▶ _EXERCISE AIM_:
Though the entries hold pictures, only their text should be duplicated, exactly and in full.

▶ _RECORDS PROVIDED_:
=== Section Start ===

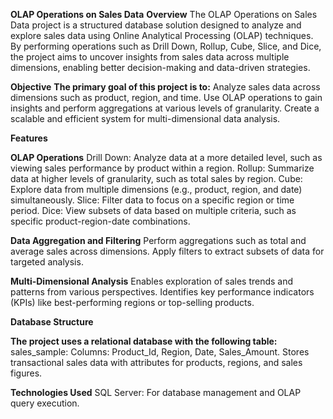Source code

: **OLAP Operations on Sales Data**
**Overview**
The OLAP Operations on Sales Data project is a structured database solution designed to analyze and explore sales data using Online Analytical Processing (OLAP) techniques. By performing operations such as Drill Down, Rollup, Cube, Slice, and Dice, the project aims to uncover insights from sales data across multiple dimensions, enabling better decision-making and data-driven strategies.

**Objective**
**The primary goal of this project is to:**
    Analyze sales data across dimensions such as product, region, and time.
    Use OLAP operations to gain insights and perform aggregations at various levels of granularity.
    Create a scalable and efficient system for multi-dimensional data analysis.

**Features**

  **OLAP Operations**
        Drill Down: Analyze data at a more detailed level, such as viewing sales performance by product within a region.
        Rollup: Summarize data at higher levels of granularity, such as total sales by region.
        Cube: Explore data from multiple dimensions (e.g., product, region, and date) simultaneously.
        Slice: Filter data to focus on a specific region or time period.
        Dice: View subsets of data based on multiple criteria, such as specific product-region-date combinations.

  **Data Aggregation and Filtering**
        Perform aggregations such as total and average sales across dimensions.
        Apply filters to extract subsets of data for targeted analysis.

  **Multi-Dimensional Analysis**
        Enables exploration of sales trends and patterns from various perspectives.
        Identifies key performance indicators (KPIs) like best-performing regions or top-selling products.

**Database Structure**

**The project uses a relational database with the following table:**
    sales_sample:
        Columns: Product_Id, Region, Date, Sales_Amount.
        Stores transactional sales data with attributes for products, regions, and sales figures.

**Technologies Used**
    SQL Server: For database management and OLAP query execution.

=== Section End ===

▶ _TASK ANSWER_:
Source code

: **OLAP Operations on Sales Data**
**Overview**
The OLAP Operations on Sales Data project is a structured database solution designed to analyze and explore sales data using Online Analytical Processing (OLAP) techniques. By performing operations such as Drill Down, Rollup, Cube, Slice, and Dice, the project aims to uncover insights from sales data across multiple dimensions, enabling better decision-making and data-driven strategies.

**Objective**
**The primary goal of this project is to:**
    Analyze sales data across dimensions such as product, region, and time.
    Use OLAP operations to gain insights and perform aggregations at various levels of granularity.
    Create a scalable and efficient system for multi-dimensional data analysis.

**Features**

  **OLAP Operations**
        Drill Down: Analyze data at a more detailed level, such as viewing sales performance by product within a region.
        Rollup: Summarize data at higher levels of granularity, such as total sales by region.
        Cube: Explore data from multiple dimensions (e.g., product, region, and date) simultaneously.
        Slice: Filter data to focus on a specific region or time period.
        Dice: View subsets of data based on multiple criteria, such as specific product-region-date combinations.

  **Data Aggregation and Filtering**
        Perform aggregations such as total and average sales across dimensions.
        Apply filters to extract subsets of data for targeted analysis.

  **Multi-Dimensional Analysis**
        Enables exploration of sales trends and patterns from various perspectives.
        Identifies key performance indicators (KPIs) like best-performing regions or top-selling products.

**Database Structure**

**The project uses a relational database with the following table:**
    sales_sample:
        Columns: Product_Id, Region, Date, Sales_Amount.
        Stores transactional sales data with attributes for products, regions, and sales figures.

**Technologies Used**
    SQL Server: For database management and OLAP query execution.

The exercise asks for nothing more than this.